* [EXERCISE GOAL]
Without including any pictures, write out the listing below exactly.

* [RECORDS FOR THIS EXERCISE]

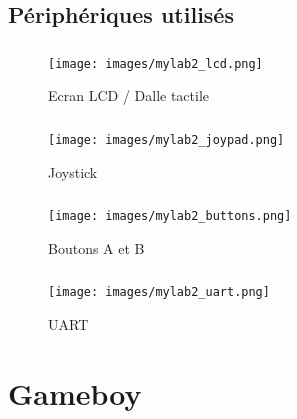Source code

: \documentclass{beamer}
\begin{document}

\subsection{Périphériques utilisés}
\begin{frame}
	\frametitle{\secname}
  \framesubtitle{\subsecname}
  \begin{center}
    \begin{figure}
      \texttt{[image: images/mylab2\_lcd.png]}
      \caption{Ecran LCD / Dalle tactile}
    \end{figure}
  \end{center}
\end{frame}
\begin{frame}
	\frametitle{\secname}
  \framesubtitle{\subsecname}
  \begin{center}
    \begin{figure}
      \texttt{[image: images/mylab2\_joypad.png]}
      \caption{Joystick}
    \end{figure}
  \end{center}
\end{frame}
\begin{frame}
	\frametitle{\secname}
  \framesubtitle{\subsecname}
  \begin{center}
    \begin{figure}
      \texttt{[image: images/mylab2\_buttons.png]}
      \caption{Boutons A et B}
    \end{figure}
  \end{center}
\end{frame}
\begin{frame}
	\frametitle{\secname}
  \framesubtitle{\subsecname}
  \begin{center}
    \begin{figure}
      \texttt{[image: images/mylab2\_uart.png]}
      \caption{UART}
    \end{figure}
  \end{center}
\end{frame}


\section{Gameboy}
\end{document}
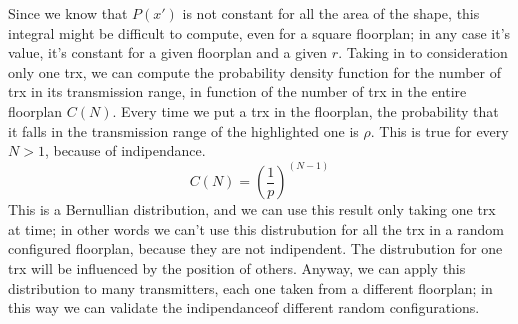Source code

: Since we know that $P(x')$ is not constant for all the area of the shape, this integral might be difficult to compute,
even for a square floorplan; in any case it's value, it's constant for a given floorplan and a given $r$.
Taking in to consideration only one trx, we can compute the probability density function for the number of trx in its
transmission range, in function of the number of trx in the entire floorplan $C(N)$. Every time we put
a trx in the floorplan, the probability that it falls in the transmission range of the highlighted one is $\rho$. This is true
for every $N > 1$, because of indipendance. 
\begin{equation*}
	C(N)= \left(\frac{1}{p}\right)^{\left( N-1 \right)}
  \end{equation*}
This is a Bernullian distribution, and we can use this result only taking one trx at time; in other words we can't use this 
distrubution for all the trx in a random configured floorplan, because they are not indipendent. 
The distrubution for one trx will be influenced by the position of others. 
Anyway, we can apply this distribution to many transmitters, each one taken from a different floorplan; in this way we can 
validate the indipendanceof different random configurations.\\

* [THE ANSWER]
Source code

: \documentclass{beamer}
\begin{document}

\subsection{Périphériques utilisés}
\begin{frame}
	\frametitle{\secname}
  \framesubtitle{\subsecname}
  \begin{center}
    \begin{figure}
      \texttt{[image: images/mylab2\_lcd.png]}
      \caption{Ecran LCD / Dalle tactile}
    \end{figure}
  \end{center}
\end{frame}
\begin{frame}
	\frametitle{\secname}
  \framesubtitle{\subsecname}
  \begin{center}
    \begin{figure}
      \texttt{[image: images/mylab2\_joypad.png]}
      \caption{Joystick}
    \end{figure}
  \end{center}
\end{frame}
\begin{frame}
	\frametitle{\secname}
  \framesubtitle{\subsecname}
  \begin{center}
    \begin{figure}
      \texttt{[image: images/mylab2\_buttons.png]}
      \caption{Boutons A et B}
    \end{figure}
  \end{center}
\end{frame}
\begin{frame}
	\frametitle{\secname}
  \framesubtitle{\subsecname}
  \begin{center}
    \begin{figure}
      \texttt{[image: images/mylab2\_uart.png]}
      \caption{UART}
    \end{figure}
  \end{center}
\end{frame}


\section{Gameboy}
\end{document}
Source code

: Since we know that $P(x')$ is not constant for all the area of the shape, this integral might be difficult to compute,
even for a square floorplan; in any case it's value, it's constant for a given floorplan and a given $r$.
Taking in to consideration only one trx, we can compute the probability density function for the number of trx in its
transmission range, in function of the number of trx in the entire floorplan $C(N)$. Every time we put
a trx in the floorplan, the probability that it falls in the transmission range of the highlighted one is $\rho$. This is true
for every $N > 1$, because of indipendance. 
\begin{equation*}
	C(N)= \left(\frac{1}{p}\right)^{\left( N-1 \right)}
  \end{equation*}
This is a Bernullian distribution, and we can use this result only taking one trx at time; in other words we can't use this 
distrubution for all the trx in a random configured floorplan, because they are not indipendent. 
The distrubution for one trx will be influenced by the position of others. 
Anyway, we can apply this distribution to many transmitters, each one taken from a different floorplan; in this way we can 
validate the indipendanceof different random configurations.\\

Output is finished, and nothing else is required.